Ein weiterer Begleiter ist der Vergleicher, der in uns Signale aktiviert, die uns ständig mit anderen vergleichen lässt. Dabei handelt es sich nicht nur um gesellschaftliche Werte, sondern auch um die aus unserem sozialen Umfeld. Wenn wir beispielsweise unser Selbst aufwerten wollen, erklärt Corssen, dann vergleichen wir uns mit Menschen die vermeintlich „unter“ uns stehen (Corssen & Tramitz, 2016, S.133-134).

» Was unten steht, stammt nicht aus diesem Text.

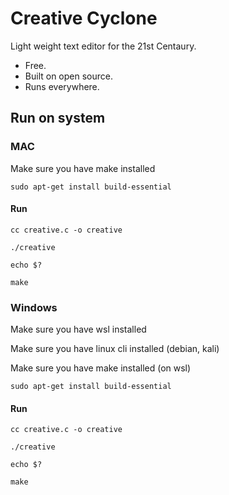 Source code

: # Creative Cyclone

Light weight text editor for the 21st Centaury.

- Free.
- Built on open source.
- Runs everywhere.

## Run on system

<LINUX>
    <h3>MAC</h3>
    <p>Make sure you have make installed </p>

    sudo apt-get install build-essential

<h4> Run</h4>

    cc creative.c -o creative

    ./creative

    echo $?

    make

</MAC>

<WINDOWS>
<MAC>
    <h3>Windows</h3>
    <p>Make sure you have wsl installed </p>
    <p>Make sure you have linux cli installed (debian, kali)</p>
    <p>Make sure you have make installed (on wsl)</p>

    sudo apt-get install build-essential

<h4> Run</h4>

    cc creative.c -o creative

    ./creative

    echo $?

    make

</WINDOWS>
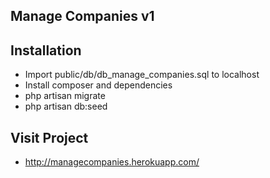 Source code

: ## Manage Companies v1

## Installation
- Import public/db/db_manage_companies.sql to localhost
- Install composer and dependencies
- php artisan migrate
- php artisan db:seed

## Visit Project
- http://managecompanies.herokuapp.com/
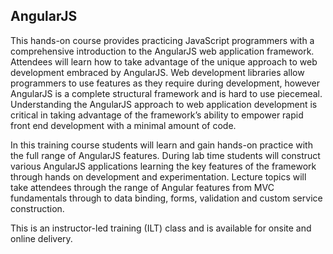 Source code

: 
## AngularJS

This hands-on course provides practicing JavaScript programmers with a comprehensive introduction to the AngularJS web application framework. Attendees will learn how to take advantage of the unique approach to web development embraced by AngularJS. Web development libraries allow programmers to use features as they require during development, however AngularJS is a complete structural framework and is hard to use piecemeal. Understanding the AngularJS approach to web application development is critical in taking advantage of the framework’s ability to empower rapid front end development with a minimal amount of code.

In this training course students will learn and gain hands-on practice with the full range of AngularJS features. During lab time students will construct various AngularJS applications learning the key features of the framework through hands on development and experimentation. Lecture topics will take attendees through the range of Angular features from MVC fundamentals through to data binding, forms, validation and custom service construction.

This is an instructor-led training (ILT) class and is available for onsite and online delivery.
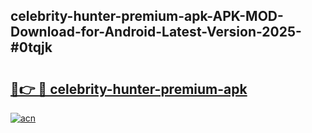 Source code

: ## celebrity-hunter-premium-apk-APK-MOD-Download-for-Android-Latest-Version-2025-#0tqjk

# <h2><a href="https://bedroomkl.my?title=celebrity-hunter-premium-apk&ref=20M">🔗👉 🔴 celebrity-hunter-premium-apk</a></h2>

[![acn](https://github.com/user-attachments/assets/0f9c940e-d8b0-45ae-aac7-cd30a18b3e1c)](https://bedroomkl.my?title=celebrity-hunter-premium-apk&ref=20M)

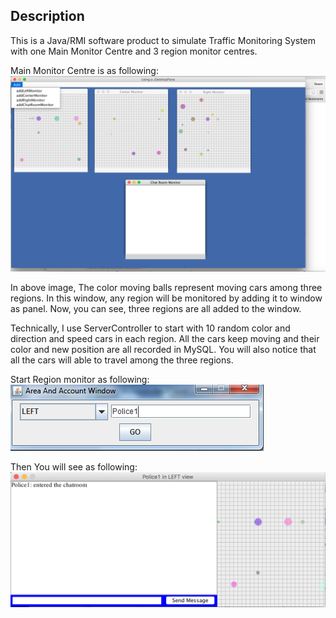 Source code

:## Description
This is a Java/RMI software product to simulate Traffic Monitoring System with one Main Monitor Centre and 3 region monitor centres.

Main Monitor Centre is as following:
![Main Monitor Centre](https://github.com/desenG/TrafficMoniteringSimulation/blob/master/imgs/main%20moinitor%20center.png?raw=true "Main Monitor Centre")

In above image, The color moving balls represent moving cars among three regions. In this window, any region will be monitored by adding it to window as panel. Now, you can see, three regions are all added to the window.

Technically, I use ServerController to start with 10 random color and direction and speed cars in each region. All the cars keep moving and their color and new position are all recorded in MySQL. You will also notice that all the cars will able to travel among the three regions.

Start Region monitor as following:
</br>
![Start Region monitor](https://github.com/desenG/TrafficMoniteringSimulation/blob/master/imgs/start%20region%20monitor%20center.PNG?raw=true "Start Region monitor")

Then You will see as following:
![Region monitor](https://github.com/desenG/TrafficMoniteringSimulation/blob/master/imgs/region%20monitor%20center.PNG?raw=true " Region monitor")

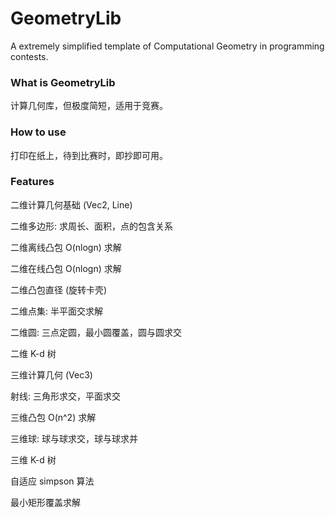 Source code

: GeometryLib
========

A extremely simplified template of Computational Geometry in programming contests.

### What is GeometryLib ###

计算几何库，但极度简短，适用于竞赛。

### How to use ###

打印在纸上，待到比赛时，即抄即可用。

### Features ###

二维计算几何基础 (Vec2, Line)

二维多边形: 求周长、面积，点的包含关系

二维离线凸包 O(nlogn) 求解

二维在线凸包 O(nlogn) 求解

二维凸包直径 (旋转卡壳)

二维点集: 半平面交求解

二维圆: 三点定圆，最小圆覆盖，圆与圆求交

二维 K-d 树

三维计算几何 (Vec3)

射线: 三角形求交，平面求交

三维凸包 O(n^2) 求解

三维球: 球与球求交，球与球求并

三维 K-d 树

自适应 simpson 算法

最小矩形覆盖求解
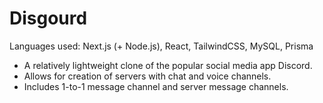 # Disgourd
Languages used: Next.js (+ Node.js), React, TailwindCSS, MySQL, Prisma
- A relatively lightweight clone of the popular social media app Discord.
- Allows for creation of servers with chat and voice channels.
- Includes 1-to-1 message channel and server message channels.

Um offen für Neues zu sein und in unserem Miteinander neue Wege gehen zu können brauchen wir drei Systeme, die zusammenwirken: das Sicherheitssystem, das Erregersystem und das Autonomiesystem. Dazu gehören drei Begleiter: der Beschützer, der sich um unsere Sicherheit bemüht, der Erreger, der voller Neugier in uns aktiv ist und der Behaupter, der sich um unsere Position und Interessen innerhalb der Gesellschaft kümmert (Corssen & Tramitz, 2016, S.141- 142). Hier beschreiben die Autoren noch weiter Begleiter wie der Gerechtler, der Teiler, der Helfer, der Vertrauer und der Lauser (Corssen & Tramitz, 2016, S.156).
Gegeneinander
Im dritten Kapitelbeschreiben Corssen und Tramitz wie heimliche Begleiter auch zerstörerisch wirken können und wie sie uns somit in den K-Modus versetzen (Corssen & Tramitz, 2016, S.2013). Der erste heimliche Begleiter, der ein Gegeneinander schaffen kann, ist der Machthaber, der immer nach oben will und eine ranghohe Position erreichen will (Corssen & Tramitz, 2016, S.206). Der zweite ist der Neider, der in uns eine Mischung aus Ärger, Wut und Traurigkeit schürt, wenn wir sehen, dass es anderen Menschen besser geht als uns. Und der dritte und letzte Begleiter ist der Kontroller, der sich zum einen auf unsere Umwelt bezieht und zum anderen auf unser Selbst bezüglich des Kontrollverhaltens (Corssen & Tramitz, 2016, S.225-229).
Auseinander
Im letzten Kapitel geht es darum, was passiert, wenn aus einem Miteinander ein Gegeneinander wurde und dabei über das Ziel hinausgeschossen wurde. Es geht hierbei um das Auseinander und die Autoren beschreiben, was bei Trennungen passiert und wie der Selbstentwickler bei Trennungsphasen handeln sollte, um den L-Modus wieder zu erreichen (Corssen & Tramitz, 2016, S.243-255).
Fazit
„Ich und die anderen. Als Selbstentwickler zu gelingenden Beziehungen“ ist ein wirklich sehr lehrreiches und spannendes Buch. Durch die vielen alltagsnahen Beispiele und Übungen wird einem das Theoretische noch viel nähergebracht und es gibt einem viel Raum darüber nachzudenken, wie die heimlichen Begleiter in einem selber wirken und wann welche in verschiedensten Situationen aktiv sind. Dadurch, dass das Buch auch in der Ich-Form geschrieben ist, lässt es sich sehr leicht und verständlich lesen. Das Buch ist eine absolute Empfehlung für Menschen, die sich mit unseren zwischenmenschlichen Beziehungen beschäftigen möchte.